Three participants were selected for a study and asked to sleep for several three-hour blocks in an MRI scanner. Once they fell asleep, scientists woke them up and asked them to describe what they'd seen in the dream, grouping them into loose categories and sub-categories like "car," "male," "female," or "dwelling." The group then picked representations of those categories from an online image search and showed them to the participants, once again measuring their brain activity to figure out what patterns might be unique to that concept. Finally, the participants were asked to sleep again, but this time, a machine wouldn't simply record how their brain responded to dreaming — it would attempt to match it to one of the categories with a series of images, as seen in the video below.
When matching the contents of the video to the categories the sleeper actually recounted when asked about a dream, the machine turned out to be right roughly 60 percent of the time, or better than it could have done by random chance. The system was unsurprisingly better at detecting general meta-categories, like whether someone was looking at a person or a scene, than it was at sensing more specific objects.

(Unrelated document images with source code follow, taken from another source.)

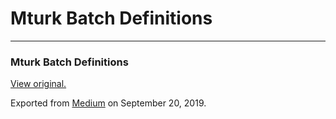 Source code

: Mturk Batch Definitions
=======================

------------------------------------------------------------------------

### Mturk Batch Definitions 

  

[View original.](https://medium.com/p/1644506d2c04)

Exported from [Medium](https://medium.com) on September 20, 2019.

Several steps towards effective dream recording have been made over the past several years. In 2005, one of the authors of this paper — Yukiyasu Kamitani — published a similar study in which he detected basic aspects of perception with functional MRI. Kamitani further explored the idea of predicting what people see from their brain activity in subsequent work, reconstructing an image from scratch after having a subject look at it. Another group from UC Berkeley has also been trying to crack the problem of recording dreams. Professor Jack Gallant's lab has put together equally eerie videos reconstructing and decoding people's brain activity as they watch movie trailers, though these are recreations of real visual stimuli, not the images we see while dreaming.